## THE PROBLEM
In the listing below, find the line that contains "support multiple languages" and the line that contains "- libswiftDispatch". Quote both and every line between them, exactly, and nothing more.

## MATERIAL FOR THIS EXERCISE
╔══

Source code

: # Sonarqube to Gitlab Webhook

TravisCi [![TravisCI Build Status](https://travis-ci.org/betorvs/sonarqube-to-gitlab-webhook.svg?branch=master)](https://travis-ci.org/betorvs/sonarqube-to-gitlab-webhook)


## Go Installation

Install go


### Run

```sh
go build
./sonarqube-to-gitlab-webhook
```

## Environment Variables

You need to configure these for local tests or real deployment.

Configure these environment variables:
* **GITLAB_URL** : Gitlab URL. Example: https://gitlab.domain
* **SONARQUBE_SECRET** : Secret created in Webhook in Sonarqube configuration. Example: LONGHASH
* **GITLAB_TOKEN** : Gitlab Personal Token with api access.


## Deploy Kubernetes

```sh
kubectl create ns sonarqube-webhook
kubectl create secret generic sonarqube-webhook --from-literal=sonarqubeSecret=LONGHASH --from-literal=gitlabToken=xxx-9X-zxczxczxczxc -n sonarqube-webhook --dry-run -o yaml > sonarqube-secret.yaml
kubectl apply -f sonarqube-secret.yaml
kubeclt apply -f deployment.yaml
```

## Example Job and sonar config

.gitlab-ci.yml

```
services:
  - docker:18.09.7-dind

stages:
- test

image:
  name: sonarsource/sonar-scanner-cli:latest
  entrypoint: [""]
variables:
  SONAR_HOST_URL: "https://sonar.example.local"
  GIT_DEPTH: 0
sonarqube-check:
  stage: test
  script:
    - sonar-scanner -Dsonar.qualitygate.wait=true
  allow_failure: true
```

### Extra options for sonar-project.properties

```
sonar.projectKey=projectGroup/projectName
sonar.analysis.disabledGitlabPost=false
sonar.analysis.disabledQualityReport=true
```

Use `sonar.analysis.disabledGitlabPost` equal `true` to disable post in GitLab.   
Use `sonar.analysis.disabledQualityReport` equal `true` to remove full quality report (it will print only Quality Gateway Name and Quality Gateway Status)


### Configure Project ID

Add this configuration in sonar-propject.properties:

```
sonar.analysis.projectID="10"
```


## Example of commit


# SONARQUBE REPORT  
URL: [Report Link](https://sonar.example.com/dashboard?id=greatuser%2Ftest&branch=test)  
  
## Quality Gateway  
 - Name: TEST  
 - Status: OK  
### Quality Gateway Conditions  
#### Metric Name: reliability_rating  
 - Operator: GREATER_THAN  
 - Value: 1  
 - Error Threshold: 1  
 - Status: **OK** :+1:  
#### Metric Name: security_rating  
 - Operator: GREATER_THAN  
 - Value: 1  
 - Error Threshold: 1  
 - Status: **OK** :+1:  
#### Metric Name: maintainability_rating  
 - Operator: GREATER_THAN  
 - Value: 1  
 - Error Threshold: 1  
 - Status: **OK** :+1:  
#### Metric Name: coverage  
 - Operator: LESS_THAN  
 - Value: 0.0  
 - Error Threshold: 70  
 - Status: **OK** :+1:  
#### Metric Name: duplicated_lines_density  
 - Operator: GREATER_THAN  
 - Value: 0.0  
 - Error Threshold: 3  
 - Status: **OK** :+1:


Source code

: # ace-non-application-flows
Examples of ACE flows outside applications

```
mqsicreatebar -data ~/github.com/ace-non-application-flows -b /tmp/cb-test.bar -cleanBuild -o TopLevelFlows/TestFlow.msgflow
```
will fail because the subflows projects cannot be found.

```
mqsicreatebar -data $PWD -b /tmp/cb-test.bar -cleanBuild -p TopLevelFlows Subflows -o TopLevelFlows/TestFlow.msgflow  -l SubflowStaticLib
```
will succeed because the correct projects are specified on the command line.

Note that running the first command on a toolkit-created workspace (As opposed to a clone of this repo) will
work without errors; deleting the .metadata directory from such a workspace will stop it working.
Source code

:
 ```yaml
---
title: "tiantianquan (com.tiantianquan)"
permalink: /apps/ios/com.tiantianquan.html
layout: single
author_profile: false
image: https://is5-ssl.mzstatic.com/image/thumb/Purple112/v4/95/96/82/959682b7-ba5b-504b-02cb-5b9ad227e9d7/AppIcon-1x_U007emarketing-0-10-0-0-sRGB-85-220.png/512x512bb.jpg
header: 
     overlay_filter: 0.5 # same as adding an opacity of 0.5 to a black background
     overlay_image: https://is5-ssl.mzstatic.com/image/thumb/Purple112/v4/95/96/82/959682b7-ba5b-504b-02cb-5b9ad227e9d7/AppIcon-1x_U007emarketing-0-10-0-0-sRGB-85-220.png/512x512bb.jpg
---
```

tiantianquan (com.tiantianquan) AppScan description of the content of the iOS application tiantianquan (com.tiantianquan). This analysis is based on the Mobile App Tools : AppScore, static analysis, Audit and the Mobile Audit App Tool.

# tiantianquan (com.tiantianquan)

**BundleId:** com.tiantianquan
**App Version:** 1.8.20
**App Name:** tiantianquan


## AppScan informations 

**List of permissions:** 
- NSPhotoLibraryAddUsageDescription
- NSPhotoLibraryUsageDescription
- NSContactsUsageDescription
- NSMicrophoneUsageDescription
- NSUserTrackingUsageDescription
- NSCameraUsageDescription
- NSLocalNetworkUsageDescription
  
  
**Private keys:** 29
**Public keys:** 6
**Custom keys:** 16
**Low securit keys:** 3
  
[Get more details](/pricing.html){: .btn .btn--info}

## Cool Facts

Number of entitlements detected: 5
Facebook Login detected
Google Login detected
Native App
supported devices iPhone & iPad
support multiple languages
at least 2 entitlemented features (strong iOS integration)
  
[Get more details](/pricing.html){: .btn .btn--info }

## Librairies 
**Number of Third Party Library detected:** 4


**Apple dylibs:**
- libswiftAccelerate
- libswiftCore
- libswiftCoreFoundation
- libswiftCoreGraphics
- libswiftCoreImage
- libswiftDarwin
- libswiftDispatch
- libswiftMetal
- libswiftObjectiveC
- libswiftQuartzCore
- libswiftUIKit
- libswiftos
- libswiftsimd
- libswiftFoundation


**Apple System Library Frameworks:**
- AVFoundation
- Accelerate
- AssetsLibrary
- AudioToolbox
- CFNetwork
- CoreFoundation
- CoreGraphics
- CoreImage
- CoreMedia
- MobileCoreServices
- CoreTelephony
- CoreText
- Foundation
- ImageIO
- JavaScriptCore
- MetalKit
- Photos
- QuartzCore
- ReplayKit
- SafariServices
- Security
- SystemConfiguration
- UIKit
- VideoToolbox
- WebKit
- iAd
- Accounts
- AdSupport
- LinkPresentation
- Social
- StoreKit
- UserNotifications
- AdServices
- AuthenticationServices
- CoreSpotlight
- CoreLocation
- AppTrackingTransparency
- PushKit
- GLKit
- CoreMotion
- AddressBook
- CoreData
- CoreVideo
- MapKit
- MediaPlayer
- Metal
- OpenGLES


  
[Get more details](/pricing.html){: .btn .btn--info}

╚══

## WORKED SOLUTION
support multiple languages
at least 2 entitlemented features (strong iOS integration)
  
[Get more details](/pricing.html){: .btn .btn--info }

## Librairies 
**Number of Third Party Library detected:** 4


**Apple dylibs:**
- libswiftAccelerate
- libswiftCore
- libswiftCoreFoundation
- libswiftCoreGraphics
- libswiftCoreImage
- libswiftDarwin
- libswiftDispatch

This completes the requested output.